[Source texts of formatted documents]
*** Begin section ***

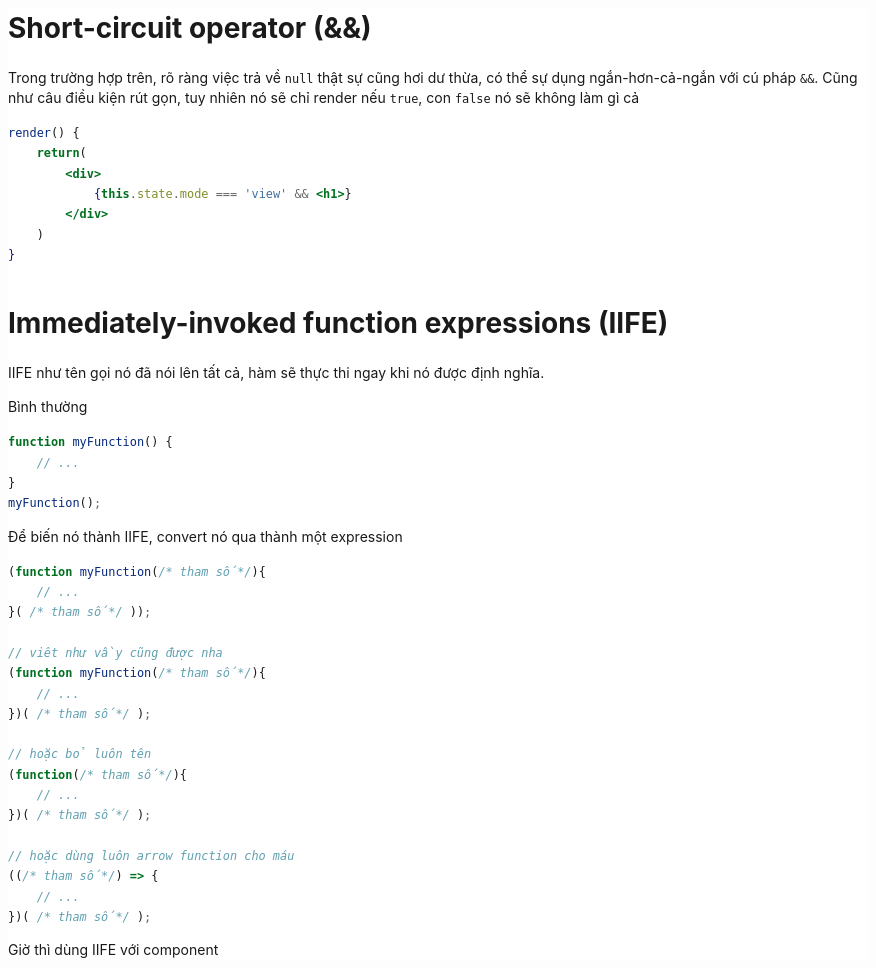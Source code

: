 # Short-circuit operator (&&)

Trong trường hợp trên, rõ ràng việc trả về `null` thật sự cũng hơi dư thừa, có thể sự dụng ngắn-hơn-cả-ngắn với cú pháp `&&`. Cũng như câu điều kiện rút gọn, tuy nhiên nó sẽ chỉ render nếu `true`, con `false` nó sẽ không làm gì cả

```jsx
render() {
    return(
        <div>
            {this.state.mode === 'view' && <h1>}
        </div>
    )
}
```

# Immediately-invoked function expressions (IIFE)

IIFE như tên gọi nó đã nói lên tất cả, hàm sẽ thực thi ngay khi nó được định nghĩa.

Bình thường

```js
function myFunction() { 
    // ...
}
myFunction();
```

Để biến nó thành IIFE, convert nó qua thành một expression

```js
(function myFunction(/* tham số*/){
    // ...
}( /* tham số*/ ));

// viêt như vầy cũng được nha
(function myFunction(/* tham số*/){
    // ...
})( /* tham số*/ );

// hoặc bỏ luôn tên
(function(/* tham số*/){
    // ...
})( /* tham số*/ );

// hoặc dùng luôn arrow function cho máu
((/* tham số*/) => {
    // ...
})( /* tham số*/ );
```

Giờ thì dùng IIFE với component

*** End section ***

**PROBLEM DESCRIPTION:** Filter the lines above, keeping each one that contains the string "luôn".

**RESPONSE TO THIS EXERCISE:**
// hoặc bỏ luôn tên
// hoặc dùng luôn arrow function cho máu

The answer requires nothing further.